You are viewing limited content. For full access, please sign in.

Question

Question

How to increase the performance of Documents Migration from one volume to another?

asked on June 6, 2017

Hello,

 

We have 700.000 docs (around 3.5 MM pages) to migrate from Default Volume to Archived Volumes, and every day we are receiving around 1.000 new docs that must be archived after 3 months.

 

My problem is that the current Document Migration process is too slow for that scenario, and we are not capable of finishing the job within the time-window  available for this task. If we run the migration during working hours, all the users start complaining of the slowness of the system, and the non-working time is used between automated processes, backups, etc. So I only have 4 hours available per day for the migration.

 

The client is ready to add more resources to speed up the process, but I must tell them which resources are the most relevant for this goal.

 

So my questions are:

 

1. Is the Volumes migration happening only at the server level, or also at the client? If only at the server, I will not save time using many clients machines in parallel. But if there is part done at the client level, maybe running the migration from many PCs will improve the result.

 

2. Which is the order of relevance between the following resources to increase the Documents Migration performance?

a. Number of Processors

b. Number of Cores

c. CPU speed

d. RAM

e. Disk speed

f. Bandwidth (assuming that all the disks are in a SAN)

 

3. Would it be faster if Migrating entries using Workflow, SDK or the normal Client interface?

 

4. Is there any other factor that could speed up or down the migration process?

 

For your reference, we are still working in LF version 9.2 since the upgrade to v.10 must go through a long internal approval process.

 

Thank you for your advice and best regards,

 

Ignacio PdeA

BMB sal

0 0

Replies

replied on June 7, 2017 Show version history

As Brian mentioned, my experience has also been that IO is usually the main source of any bottleneck for volume migrations.

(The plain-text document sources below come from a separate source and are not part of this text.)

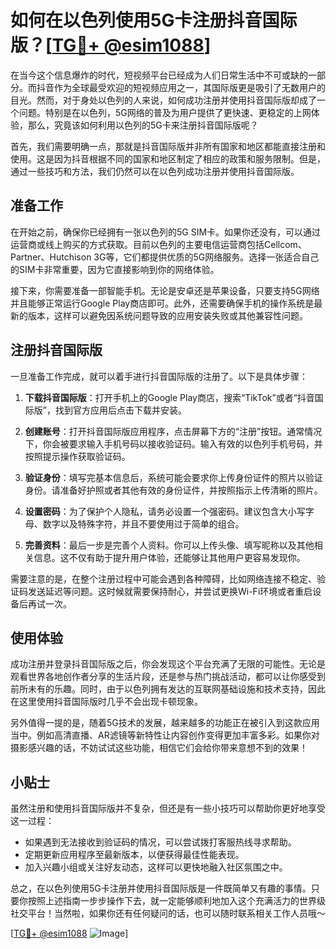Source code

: # 如何在以色列使用5G卡注册抖音国际版？[[TG💪+ @esim1088](https://t.me/s/esim1088)]

在当今这个信息爆炸的时代，短视频平台已经成为人们日常生活中不可或缺的一部分。而抖音作为全球最受欢迎的短视频应用之一，其国际版更是吸引了无数用户的目光。然而，对于身处以色列的人来说，如何成功注册并使用抖音国际版却成了一个问题。特别是在以色列，5G网络的普及为用户提供了更快速、更稳定的上网体验，那么，究竟该如何利用以色列的5G卡来注册抖音国际版呢？

首先，我们需要明确一点，那就是抖音国际版并非所有国家和地区都能直接注册和使用。这是因为抖音根据不同的国家和地区制定了相应的政策和服务限制。但是，通过一些技巧和方法，我们仍然可以在以色列成功注册并使用抖音国际版。

## 准备工作

在开始之前，确保你已经拥有一张以色列的5G SIM卡。如果你还没有，可以通过运营商或线上购买的方式获取。目前以色列的主要电信运营商包括Cellcom、Partner、Hutchison 3G等，它们都提供优质的5G网络服务。选择一张适合自己的SIM卡非常重要，因为它直接影响到你的网络体验。

接下来，你需要准备一部智能手机。无论是安卓还是苹果设备，只要支持5G网络并且能够正常运行Google Play商店即可。此外，还需要确保手机的操作系统是最新的版本，这样可以避免因系统问题导致的应用安装失败或其他兼容性问题。

## 注册抖音国际版

一旦准备工作完成，就可以着手进行抖音国际版的注册了。以下是具体步骤：

1. **下载抖音国际版**：打开手机上的Google Play商店，搜索“TikTok”或者“抖音国际版”，找到官方应用后点击下载并安装。

2. **创建账号**：打开抖音国际版应用程序，点击屏幕下方的“注册”按钮。通常情况下，你会被要求输入手机号码以接收验证码。输入有效的以色列手机号码，并按照提示操作获取验证码。

3. **验证身份**：填写完基本信息后，系统可能会要求你上传身份证件的照片以验证身份。请准备好护照或者其他有效的身份证件，并按照指示上传清晰的照片。

4. **设置密码**：为了保护个人隐私，请务必设置一个强密码。建议包含大小写字母、数字以及特殊字符，并且不要使用过于简单的组合。

5. **完善资料**：最后一步是完善个人资料。你可以上传头像、填写昵称以及其他相关信息。这不仅有助于提升用户体验，还能够让其他用户更容易发现你。

需要注意的是，在整个注册过程中可能会遇到各种障碍，比如网络连接不稳定、验证码发送延迟等问题。这时候就需要保持耐心，并尝试更换Wi-Fi环境或者重启设备后再试一次。

## 使用体验

成功注册并登录抖音国际版之后，你会发现这个平台充满了无限的可能性。无论是观看世界各地创作者分享的生活片段，还是参与热门挑战活动，都可以让你感受到前所未有的乐趣。同时，由于以色列拥有发达的互联网基础设施和技术支持，因此在这里使用抖音国际版时几乎不会出现卡顿现象。

另外值得一提的是，随着5G技术的发展，越来越多的功能正在被引入到这款应用当中。例如高清直播、AR滤镜等新特性让内容创作变得更加丰富多彩。如果你对摄影感兴趣的话，不妨试试这些功能，相信它们会给你带来意想不到的效果！

## 小贴士

虽然注册和使用抖音国际版并不复杂，但还是有一些小技巧可以帮助你更好地享受这一过程：

- 如果遇到无法接收到验证码的情况，可以尝试拨打客服热线寻求帮助。
- 定期更新应用程序至最新版本，以便获得最佳性能表现。
- 加入兴趣小组或关注好友动态，这样可以更快地融入社区氛围之中。

总之，在以色列使用5G卡注册并使用抖音国际版是一件既简单又有趣的事情。只要你按照上述指南一步步操作下去，就一定能够顺利地加入这个充满活力的世界级社交平台！当然啦，如果你还有任何疑问的话，也可以随时联系相关工作人员哦～

[[TG💪+ @esim1088](https://t.me/s/esim1088) ![Image](https://i.postimg.cc/4NQfJmqS/Snipaste-2025-05-13-00-14-12.png)]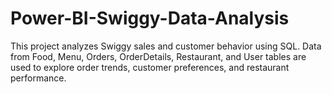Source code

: # Power-BI-Swiggy-Data-Analysis
This project analyzes Swiggy sales and customer behavior using SQL. Data from Food, Menu, Orders, OrderDetails, Restaurant, and User tables are used to explore order trends, customer preferences, and restaurant performance.
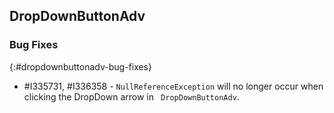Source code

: ##  DropDownButtonAdv

### Bug Fixes
{:#dropdownbuttonadv-bug-fixes}

* \#I335731, \#I336358 - `NullReferenceException` will no longer occur when clicking the DropDown arrow in ` DropDownButtonAdv`.

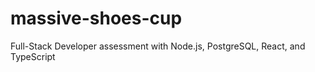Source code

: # massive-shoes-cup
Full-Stack Developer assessment with Node.js, PostgreSQL, React, and TypeScript
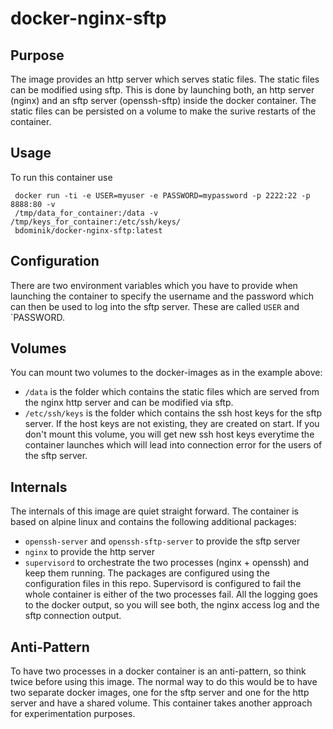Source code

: docker-nginx-sftp
=================

Purpose
-------
The image provides an http server which serves static files. The static files
can be modified using sftp. This is done by launching both, an http server
(nginx) and an sftp server (openssh-sftp) inside the docker container. The
static files can be persisted on a volume to make the surive restarts of the
container.

Usage
-----
To run this container use

     docker run -ti -e USER=myuser -e PASSWORD=mypassword -p 2222:22 -p 8888:80 -v
     /tmp/data_for_container:/data -v /tmp/keys_for_container:/etc/ssh/keys/
     bdominik/docker-nginx-sftp:latest

Configuration
-------------
There are two environment variables which you have to provide when launching the
container to specify the username and the password which can then be used to log
into the sftp server. These are called `USER` and `PASSWORD.

Volumes
-------
You can mount two volumes to the docker-images as in the example above:

  * `/data` is the folder which contains the static files which are served from
    the nginx http server and can be modified via sftp.
  * `/etc/ssh/keys` is the folder which contains the ssh host keys for the sftp
    server. If the host keys are not existing, they are created on start. If you
    don't mount this volume, you will get new ssh host keys everytime the
    container launches which will lead into connection error for the users of
    the sftp server.

Internals
---------
The internals of this image are quiet straight forward. The container is based
on alpine linux and contains the following additional packages:
  * `openssh-server` and `openssh-sftp-server` to provide the sftp server
  * `nginx` to provide the http server
  * `supervisord` to orchestrate the two processes (nginx + openssh) and keep
    them running.
The packages are configured using the configuration files in this repo.
Supervisord is configured to fail the whole container is either of the two
processes fail. All the logging goes to the docker output, so you will see both,
the nginx access log and the sftp connection output.

Anti-Pattern
------------
To have two processes in a docker container is an anti-pattern, so think twice
before using this image. The normal way to do this would be to have two separate
docker images, one for the sftp server and one for the http server and have a
shared volume. This container takes another approach for experimentation
purposes.
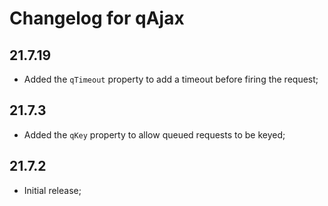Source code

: # Changelog for qAjax

## 21.7.19
* Added the `qTimeout` property to add a timeout before firing the request;

## 21.7.3
* Added the `qKey` property to allow queued requests to be keyed;

## 21.7.2
* Initial release;
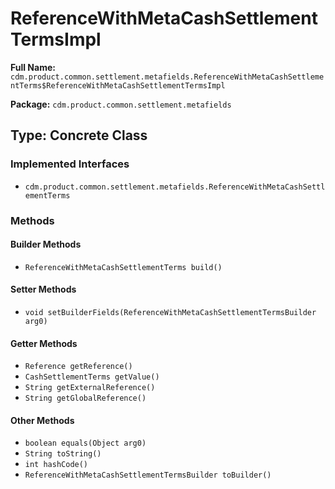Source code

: # ReferenceWithMetaCashSettlementTermsImpl

**Full Name:** `cdm.product.common.settlement.metafields.ReferenceWithMetaCashSettlementTerms$ReferenceWithMetaCashSettlementTermsImpl`

**Package:** `cdm.product.common.settlement.metafields`

## Type: Concrete Class

### Implemented Interfaces

- `cdm.product.common.settlement.metafields.ReferenceWithMetaCashSettlementTerms`

### Methods

#### Builder Methods

- `ReferenceWithMetaCashSettlementTerms build()`

#### Setter Methods

- `void setBuilderFields(ReferenceWithMetaCashSettlementTermsBuilder arg0)`

#### Getter Methods

- `Reference getReference()`
- `CashSettlementTerms getValue()`
- `String getExternalReference()`
- `String getGlobalReference()`

#### Other Methods

- `boolean equals(Object arg0)`
- `String toString()`
- `int hashCode()`
- `ReferenceWithMetaCashSettlementTermsBuilder toBuilder()`

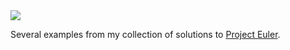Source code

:<img src =https://cloud.githubusercontent.com/assets/24979274/26125486/ef3c98b2-3a47-11e7-991a-fd9855e7cdca.png>

Several examples from my collection of solutions to [Project Euler](https://projecteuler.net/).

Workflow is probably the fastest option if you can find a good way to split things up into parallel activities, but this usually requires a fair amount of testing to find the optimal balance (I would start with 1 workflow instance per available task thread).

 

We are currently running a process on over 40 million documents. The process performs a variety of actions, one of which is migrating to a different volume. We are running 32 parallel instances each round, and our processing times are averaging around 56,000 documents (250,000 pages) per hour (our volumes are not located on the app server).

Workflow is certainly capable of processing the number of documents you require in the given amount of time, as long as it has adequate resources, but you would definitely need to run some tests to identify and address your bottleneck (I'd start with disk activity on the volume server and go from there).

 

To ensure your processing times remain consistent I would highly recommend creating one or more "child" processes to run on identifiable groups/document collections. By using a child workflow invoked by a "parent" process, you can start them in parallel and ensure that each instance of the child process starts with a clean slate and will be less affected by the accumulation of workflow activity messages.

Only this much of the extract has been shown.